#### Task goal
Starting at the first line of the listing below, repeat each line exactly until you have repeated the one containing "ПРОБЛЕМНОЕ ПОЛЕ ]**"; skip the pictures.
........
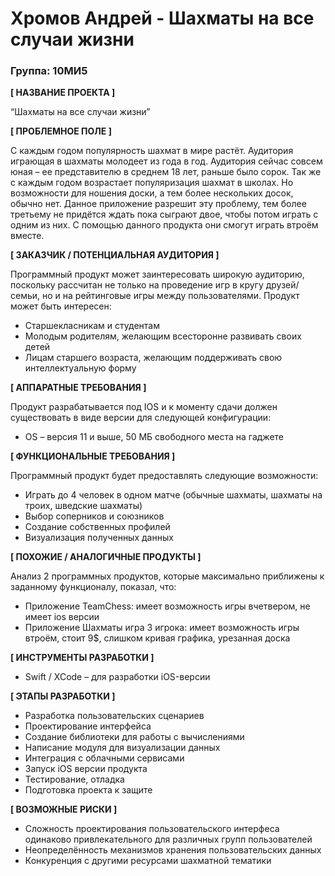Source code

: # Хромов Андрей - Шахматы на все случаи жизни
### Группа: 10МИ5

**[ НАЗВАНИЕ ПРОЕКТА ]**

“Шахматы на все случаи жизни”

**[ ПРОБЛЕМНОЕ ПОЛЕ ]**

С каждым годом популярность шахмат в мире растёт. Аудитория играющая в шахматы молодеет из года в год. Аудитория сейчас совсем юная – ее представителю в среднем 18 лет, раньше было сорок. Так же с каждым годом возрастает популяризация шахмат в школах. Но возможности для ношения доски, а тем более нескольких досок, обычно нет. Данное приложение разрешит эту проблему, тем более третьему не придётся ждать пока сыграют двое, чтобы потом играть с одним из них. С помощью данного продукта они смогут играть втроём вместе.

**[ ЗАКАЗЧИК / ПОТЕНЦИАЛЬНАЯ АУДИТОРИЯ ]**

Программный продукт может заинтересовать широкую аудиторию, поскольку рассчитан не только на проведение игр в кругу друзей/семьи, но и на рейтинговые игры между пользователями. Продукт может быть интересен:
* Старшекласникам и студентам
* Молодым родителям, желающим всесторонне развивать своих детей
* Лицам старшего возраста, желающим поддерживать свою интеллектуальную форму

**[ АППАРАТНЫЕ ТРЕБОВАНИЯ ]** 

Продукт разрабатывается под IOS и к моменту сдачи должен существовать в виде версии для следующей конфигурации:

* OS – версия 11 и выше, 50 МБ свободного места на гаджете

**[ ФУНКЦИОНАЛЬНЫЕ ТРЕБОВАНИЯ ]**

Программный продукт будет предоставлять следующие возможности: 
* Играть до 4 человек в одном матче (обычные шахматы, шахматы на троих, шведские шахматы) 
* Выбор соперников и союзников 
* Создание собственных профилей 
* Визуализация полученных данных

**[ ПОХОЖИЕ / АНАЛОГИЧНЫЕ ПРОДУКТЫ ]**

Анализ 2 программных продуктов, которые максимально приближены к заданному функционалу, показал, что:

* Приложение TeamChess: имеет возможность игры вчетвером, не имеет ios версии
*	Приложение Шахматы игра 3 игрока: имеет возможность игры втроём, стоит 9$, слишком кривая графика, урезанная доска

**[ ИНСТРУМЕНТЫ РАЗРАБОТКИ ]**

*	Swift / XCode – для разработки iOS-версии

**[ ЭТАПЫ РАЗРАБОТКИ ]**

* Разработка пользовательских сценариев 
* Проектирование интерфейса 
* Создание библиотеки для работы с вычислениями 
* Написание модуля для визуализации данных 
* Интеграция с облачными сервисами 
* Запуск iOS версии продукта 
* Тестирование, отладка 
* Подготовка проекта к защите 

**[ ВОЗМОЖНЫЕ РИСКИ ]**

* Сложность проектирования пользовательского интерфеса одинаково привлекательного для различных групп пользователей
* Неопределённость механизмов хранения пользовательских данных
* Конкуренция с другими ресурсами шахматной тематики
........
#### The answer
Source code

: # Хромов Андрей - Шахматы на все случаи жизни
### Группа: 10МИ5

**[ НАЗВАНИЕ ПРОЕКТА ]**

“Шахматы на все случаи жизни”

**[ ПРОБЛЕМНОЕ ПОЛЕ ]**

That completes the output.